> Dataset excerpts

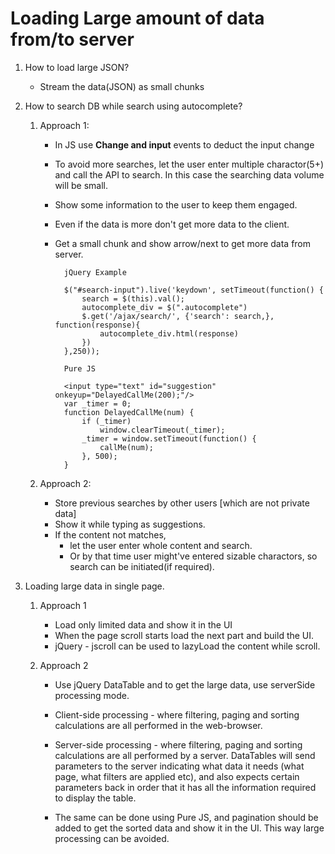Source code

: # Loading Large amount of data from/to server

1. How to load large JSON?
    - Stream the data(JSON) as small chunks


2. How to search DB while search using autocomplete?

    1. Approach 1:

        - In JS use **Change and input** events to deduct the input change
        - To avoid more searches, let the user enter multiple charactor(5+) and call the API to search. In this case the searching data volume will be small.
        - Show some information to the user to keep them engaged.
        - Even if the data is more don't get more data to the client.
        - Get a small chunk and show arrow/next to get more data from server.

                jQuery Example

                $("#search-input").live('keydown', setTimeout(function() {
                    search = $(this).val();
                    autocomplete_div = $(".autocomplete")
                    $.get('/ajax/search/', {'search': search,}, function(response){
                        autocomplete_div.html(response)
                    })
                },250));

                Pure JS

                <input type="text" id="suggestion" onkeyup="DelayedCallMe(200);"/>
                var _timer = 0;
                function DelayedCallMe(num) {
                    if (_timer)
                        window.clearTimeout(_timer);
                    _timer = window.setTimeout(function() {
                        callMe(num);
                    }, 500);
                }



    2. Approach 2:

        - Store previous searches by other users [which are not private data]
        - Show it while typing as suggestions.
        - If the content not matches, 
            - let the user enter whole content and search.
            - Or by that time user might've entered sizable charactors, so search can be initiated(if required).

3. Loading large data in single page.

    1. Approach 1

        - Load only limited data and show it in the UI
        - When the page scroll starts load the next part and build the UI.
        - jQuery - jscroll can be used to lazyLoad the content while scroll.

    2. Approach 2

        - Use jQuery DataTable and to get the large data, use serverSide processing mode.
        - Client-side processing - where filtering, paging and sorting calculations are all performed in the web-browser.

        - Server-side processing - where filtering, paging and sorting calculations are all performed by a server. DataTables will send parameters to the server indicating what data it needs (what page, what filters are applied etc), and also expects certain parameters back in order that it has all the information required to display the table.

        - The same can be done using Pure JS, and pagination should be added to get the sorted data and show it in the UI. This way large processing can be avoided.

> Your task
Each record is to be copied word for word, with no images carried over.

> Problem solution
Source code

: # Loading Large amount of data from/to server

1. How to load large JSON?
    - Stream the data(JSON) as small chunks


2. How to search DB while search using autocomplete?

    1. Approach 1:

        - In JS use **Change and input** events to deduct the input change
        - To avoid more searches, let the user enter multiple charactor(5+) and call the API to search. In this case the searching data volume will be small.
        - Show some information to the user to keep them engaged.
        - Even if the data is more don't get more data to the client.
        - Get a small chunk and show arrow/next to get more data from server.

                jQuery Example

                $("#search-input").live('keydown', setTimeout(function() {
                    search = $(this).val();
                    autocomplete_div = $(".autocomplete")
                    $.get('/ajax/search/', {'search': search,}, function(response){
                        autocomplete_div.html(response)
                    })
                },250));

                Pure JS

                <input type="text" id="suggestion" onkeyup="DelayedCallMe(200);"/>
                var _timer = 0;
                function DelayedCallMe(num) {
                    if (_timer)
                        window.clearTimeout(_timer);
                    _timer = window.setTimeout(function() {
                        callMe(num);
                    }, 500);
                }



    2. Approach 2:

        - Store previous searches by other users [which are not private data]
        - Show it while typing as suggestions.
        - If the content not matches, 
            - let the user enter whole content and search.
            - Or by that time user might've entered sizable charactors, so search can be initiated(if required).

3. Loading large data in single page.

    1. Approach 1

        - Load only limited data and show it in the UI
        - When the page scroll starts load the next part and build the UI.
        - jQuery - jscroll can be used to lazyLoad the content while scroll.

    2. Approach 2

        - Use jQuery DataTable and to get the large data, use serverSide processing mode.
        - Client-side processing - where filtering, paging and sorting calculations are all performed in the web-browser.

        - Server-side processing - where filtering, paging and sorting calculations are all performed by a server. DataTables will send parameters to the server indicating what data it needs (what page, what filters are applied etc), and also expects certain parameters back in order that it has all the information required to display the table.

        - The same can be done using Pure JS, and pagination should be added to get the sorted data and show it in the UI. This way large processing can be avoided.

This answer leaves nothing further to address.